(Brasília) – Desde o batismo no mandato, por evangelização autoritária, Jair Bolsonaro ensaia destruir a democracia e sequestrar órgãos do Estado para doutriná-los como um bem particular ou familiar, notadamente os confessionários de inteligência, como Abin, Receita e PF. As pregações antidemocráticas renderam acusações por crimes de responsabilidade e comuns, puníveis com o impeachment. Há mais de 50 deles descrevendo os pecados totalitários do capitão.
Os demônios de inspiração nazista têm sido exorcizados pelo Supremo Tribunal Federal e apenas observados por outros burocratas da democracia, impassíveis. Os cultos abusivos se repetem e vão sendo testados e modulados. Após os exorcismos institucionais as estratégias passam por mutações, mas jamais foram abandonadas. A cada dia que passa vão abrindo novos porões no inferno. Estados de exceção são construídos na repetição de excepcionalidades.

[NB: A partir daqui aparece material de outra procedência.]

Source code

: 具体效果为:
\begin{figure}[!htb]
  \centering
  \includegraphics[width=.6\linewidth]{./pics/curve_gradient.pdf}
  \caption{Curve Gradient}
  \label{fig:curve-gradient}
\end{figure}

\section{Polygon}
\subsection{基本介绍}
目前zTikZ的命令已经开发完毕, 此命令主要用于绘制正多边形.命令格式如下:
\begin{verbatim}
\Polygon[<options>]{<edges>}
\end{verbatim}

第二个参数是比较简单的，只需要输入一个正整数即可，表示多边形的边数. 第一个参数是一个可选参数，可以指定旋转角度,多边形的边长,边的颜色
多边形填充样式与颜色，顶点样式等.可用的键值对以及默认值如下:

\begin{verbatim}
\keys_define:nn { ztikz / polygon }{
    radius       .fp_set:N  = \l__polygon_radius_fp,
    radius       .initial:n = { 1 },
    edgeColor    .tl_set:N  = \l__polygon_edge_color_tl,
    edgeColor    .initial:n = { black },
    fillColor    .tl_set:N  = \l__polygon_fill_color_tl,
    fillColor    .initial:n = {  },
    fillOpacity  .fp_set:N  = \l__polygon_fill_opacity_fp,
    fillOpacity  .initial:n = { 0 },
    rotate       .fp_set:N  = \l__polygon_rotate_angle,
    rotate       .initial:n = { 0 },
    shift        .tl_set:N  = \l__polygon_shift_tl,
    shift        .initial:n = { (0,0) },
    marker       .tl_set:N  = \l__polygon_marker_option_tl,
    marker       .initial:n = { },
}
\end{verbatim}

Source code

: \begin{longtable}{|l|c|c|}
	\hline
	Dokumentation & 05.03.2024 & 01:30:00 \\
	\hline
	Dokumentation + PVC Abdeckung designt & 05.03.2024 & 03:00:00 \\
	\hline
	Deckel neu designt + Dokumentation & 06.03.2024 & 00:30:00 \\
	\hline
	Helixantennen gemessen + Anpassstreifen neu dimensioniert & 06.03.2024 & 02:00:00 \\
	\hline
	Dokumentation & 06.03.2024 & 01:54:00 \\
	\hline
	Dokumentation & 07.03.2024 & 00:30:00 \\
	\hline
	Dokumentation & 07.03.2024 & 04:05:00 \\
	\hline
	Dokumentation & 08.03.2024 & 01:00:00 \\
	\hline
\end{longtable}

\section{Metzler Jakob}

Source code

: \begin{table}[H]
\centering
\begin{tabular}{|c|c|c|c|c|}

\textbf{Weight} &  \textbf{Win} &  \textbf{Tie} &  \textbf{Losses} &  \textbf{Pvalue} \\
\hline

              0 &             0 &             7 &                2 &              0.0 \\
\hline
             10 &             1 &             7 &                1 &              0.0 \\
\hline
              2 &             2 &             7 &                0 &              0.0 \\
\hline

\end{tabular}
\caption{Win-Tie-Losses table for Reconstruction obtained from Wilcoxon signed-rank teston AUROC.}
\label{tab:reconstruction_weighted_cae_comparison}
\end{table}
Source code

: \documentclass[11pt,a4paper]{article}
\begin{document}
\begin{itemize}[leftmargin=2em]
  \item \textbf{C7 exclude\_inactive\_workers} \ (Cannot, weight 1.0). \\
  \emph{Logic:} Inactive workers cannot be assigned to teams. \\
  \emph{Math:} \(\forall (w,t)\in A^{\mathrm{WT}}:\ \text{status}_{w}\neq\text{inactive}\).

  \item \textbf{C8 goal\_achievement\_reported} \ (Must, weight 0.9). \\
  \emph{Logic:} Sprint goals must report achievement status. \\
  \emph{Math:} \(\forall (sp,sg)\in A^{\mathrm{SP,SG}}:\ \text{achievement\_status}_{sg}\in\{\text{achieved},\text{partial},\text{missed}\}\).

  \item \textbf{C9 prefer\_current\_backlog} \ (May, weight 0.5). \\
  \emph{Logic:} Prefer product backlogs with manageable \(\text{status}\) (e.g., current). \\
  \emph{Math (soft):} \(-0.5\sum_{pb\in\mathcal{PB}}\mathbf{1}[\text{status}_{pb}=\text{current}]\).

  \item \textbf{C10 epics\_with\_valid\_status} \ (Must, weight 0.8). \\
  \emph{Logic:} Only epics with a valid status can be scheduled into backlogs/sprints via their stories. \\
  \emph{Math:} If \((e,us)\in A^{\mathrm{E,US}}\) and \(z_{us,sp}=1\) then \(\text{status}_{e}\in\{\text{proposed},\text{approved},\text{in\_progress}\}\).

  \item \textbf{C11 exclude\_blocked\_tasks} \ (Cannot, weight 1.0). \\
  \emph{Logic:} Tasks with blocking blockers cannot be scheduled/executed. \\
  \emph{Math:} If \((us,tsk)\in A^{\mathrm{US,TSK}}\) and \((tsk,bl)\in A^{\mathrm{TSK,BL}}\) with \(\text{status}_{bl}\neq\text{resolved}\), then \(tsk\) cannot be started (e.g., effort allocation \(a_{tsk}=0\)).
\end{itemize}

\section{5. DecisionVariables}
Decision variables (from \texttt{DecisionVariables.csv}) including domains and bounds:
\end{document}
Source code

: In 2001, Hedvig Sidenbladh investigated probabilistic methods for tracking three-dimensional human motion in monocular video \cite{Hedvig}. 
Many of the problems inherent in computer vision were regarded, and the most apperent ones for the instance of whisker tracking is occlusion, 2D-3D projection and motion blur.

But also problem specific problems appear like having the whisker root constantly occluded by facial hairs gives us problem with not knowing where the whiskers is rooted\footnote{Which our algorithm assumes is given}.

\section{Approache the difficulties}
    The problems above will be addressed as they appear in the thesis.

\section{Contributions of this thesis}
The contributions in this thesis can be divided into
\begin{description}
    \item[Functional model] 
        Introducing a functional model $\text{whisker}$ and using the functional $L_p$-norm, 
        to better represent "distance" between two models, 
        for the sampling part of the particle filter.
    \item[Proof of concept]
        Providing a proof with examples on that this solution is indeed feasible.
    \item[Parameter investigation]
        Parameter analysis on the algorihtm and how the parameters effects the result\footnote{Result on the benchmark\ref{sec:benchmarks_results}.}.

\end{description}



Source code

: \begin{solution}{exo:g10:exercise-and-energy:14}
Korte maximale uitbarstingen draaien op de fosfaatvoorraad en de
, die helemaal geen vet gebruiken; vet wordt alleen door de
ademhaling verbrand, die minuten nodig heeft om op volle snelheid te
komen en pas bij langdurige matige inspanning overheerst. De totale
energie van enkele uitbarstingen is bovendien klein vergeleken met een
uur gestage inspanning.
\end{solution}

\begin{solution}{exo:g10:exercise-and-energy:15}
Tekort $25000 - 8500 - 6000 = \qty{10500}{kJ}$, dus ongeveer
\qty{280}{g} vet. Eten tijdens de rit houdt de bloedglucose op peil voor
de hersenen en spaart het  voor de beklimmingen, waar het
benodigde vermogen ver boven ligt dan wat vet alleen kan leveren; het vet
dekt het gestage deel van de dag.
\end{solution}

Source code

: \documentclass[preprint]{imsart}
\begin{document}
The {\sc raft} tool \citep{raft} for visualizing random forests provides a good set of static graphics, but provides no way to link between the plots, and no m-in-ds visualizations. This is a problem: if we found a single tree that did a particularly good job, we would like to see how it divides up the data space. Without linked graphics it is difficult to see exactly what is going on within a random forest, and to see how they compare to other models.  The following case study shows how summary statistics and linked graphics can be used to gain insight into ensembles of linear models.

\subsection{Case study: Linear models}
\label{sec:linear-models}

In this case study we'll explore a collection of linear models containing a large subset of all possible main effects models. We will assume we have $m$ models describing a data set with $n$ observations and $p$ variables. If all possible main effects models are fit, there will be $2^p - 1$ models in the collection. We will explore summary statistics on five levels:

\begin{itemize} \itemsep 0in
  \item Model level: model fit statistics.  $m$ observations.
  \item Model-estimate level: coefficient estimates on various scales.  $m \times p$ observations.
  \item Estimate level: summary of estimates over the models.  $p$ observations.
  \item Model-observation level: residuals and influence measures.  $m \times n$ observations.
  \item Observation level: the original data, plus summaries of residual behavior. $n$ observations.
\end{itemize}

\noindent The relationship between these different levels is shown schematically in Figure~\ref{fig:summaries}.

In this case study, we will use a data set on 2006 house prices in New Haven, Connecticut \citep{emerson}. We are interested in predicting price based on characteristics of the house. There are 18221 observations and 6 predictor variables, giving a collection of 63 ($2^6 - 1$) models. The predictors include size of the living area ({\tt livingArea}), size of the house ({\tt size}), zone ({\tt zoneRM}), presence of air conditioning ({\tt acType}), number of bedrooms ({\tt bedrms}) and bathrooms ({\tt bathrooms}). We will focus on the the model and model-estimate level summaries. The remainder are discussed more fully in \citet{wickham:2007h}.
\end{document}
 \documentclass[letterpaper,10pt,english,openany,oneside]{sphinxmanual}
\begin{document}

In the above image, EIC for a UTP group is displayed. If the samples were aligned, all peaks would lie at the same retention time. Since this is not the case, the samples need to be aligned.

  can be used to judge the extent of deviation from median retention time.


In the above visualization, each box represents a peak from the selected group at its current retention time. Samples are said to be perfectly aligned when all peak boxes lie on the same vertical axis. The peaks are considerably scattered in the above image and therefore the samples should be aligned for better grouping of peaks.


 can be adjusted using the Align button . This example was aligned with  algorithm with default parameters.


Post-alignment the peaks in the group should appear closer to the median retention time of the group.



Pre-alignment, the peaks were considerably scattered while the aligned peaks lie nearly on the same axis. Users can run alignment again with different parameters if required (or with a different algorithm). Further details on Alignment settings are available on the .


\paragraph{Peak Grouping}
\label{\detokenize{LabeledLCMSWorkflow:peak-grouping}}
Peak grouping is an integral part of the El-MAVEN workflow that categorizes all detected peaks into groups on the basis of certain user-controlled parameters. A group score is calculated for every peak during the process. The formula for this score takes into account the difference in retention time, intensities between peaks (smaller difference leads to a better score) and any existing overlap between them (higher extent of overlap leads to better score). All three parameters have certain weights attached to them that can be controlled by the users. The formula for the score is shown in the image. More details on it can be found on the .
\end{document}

A Constituição Federal é objeto de muitas críticas procedentes, mas ela é um santuário virtuoso da democracia e do antifascismo. Todos os sacrilégios tirânicos encontram excomunhões na Carta Magna. Os crimes de responsabilidade são todos os comportamentos que atentam contra a existência da União, o livre exercício dos demais poderes- inclusive MP-, contra a segurança interna, a probidade administrativa, a lei orçamentária, o exercício dos direitos individuais e coletivos e o descumprimento de decisões judiciais. Em outro artigo a Constituição relaciona os cinco mandamentos sagrados da administração pública: legalidade, impessoalidade, moralidade, publicidade e eficiência. Jair Bolsonaro já blasfemou contra boa parte desses princípios, senão todos.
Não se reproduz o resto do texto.